**AIM OF THE TASK**
Wherever a picture appears, skip it and retype the rest of the data exactly.

**DATA EXTRACT**
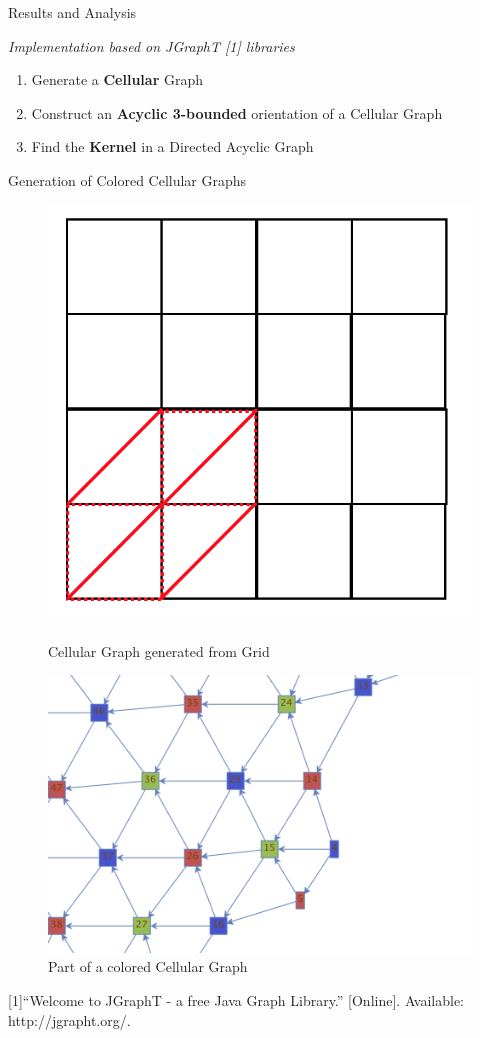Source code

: \documentclass{beamer}
\begin{document}
\begin{frame}{Results and Analysis}

\small{\textit{Implementation based on JGraphT [1] libraries}}

\begin{block}{}

\begin{enumerate}
  \item Generate a \textbf{Cellular} Graph
  \item Construct an \textbf{Acyclic 3-bounded} orientation of a Cellular Graph
  \item Find the \textbf{Kernel} in a Directed Acyclic Graph
\end{enumerate}

\end{block}
\textrightarrow{}  Generation of Colored Cellular Graphs
\pause

\begin{figure}
\centering
\begin{minipage}{.5\textwidth}
  \centering
  \includegraphics[width=0.5\linewidth]{cellGeneration.png}
  \caption{Cellular Graph generated from Grid}
\end{minipage}%
\pause
\begin{minipage}{.5\textwidth}
  \centering
  \includegraphics[width=0.65\linewidth]{3colors.png}
  \caption{Part of a colored Cellular Graph}
\end{minipage}
\end{figure}

\scriptsize [1]“Welcome to JGraphT - a free Java Graph Library.” [Online]. Available: http://jgrapht.org/.
\end{frame}
\end{document}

**WRITTEN RESPONSE**
Source code

: \documentclass{beamer}
\begin{document}
\begin{frame}{Results and Analysis}

\small{\textit{Implementation based on JGraphT [1] libraries}}

\begin{block}{}

\begin{enumerate}
  \item Generate a \textbf{Cellular} Graph
  \item Construct an \textbf{Acyclic 3-bounded} orientation of a Cellular Graph
  \item Find the \textbf{Kernel} in a Directed Acyclic Graph
\end{enumerate}

\end{block}
\textrightarrow{}  Generation of Colored Cellular Graphs
\pause

\begin{figure}
\centering
\begin{minipage}{.5\textwidth}
  \centering
  \includegraphics[width=0.5\linewidth]{cellGeneration.png}
  \caption{Cellular Graph generated from Grid}
\end{minipage}%
\pause
\begin{minipage}{.5\textwidth}
  \centering
  \includegraphics[width=0.65\linewidth]{3colors.png}
  \caption{Part of a colored Cellular Graph}
\end{minipage}
\end{figure}

\scriptsize [1]“Welcome to JGraphT - a free Java Graph Library.” [Online]. Available: http://jgrapht.org/.
\end{frame}
\end{document}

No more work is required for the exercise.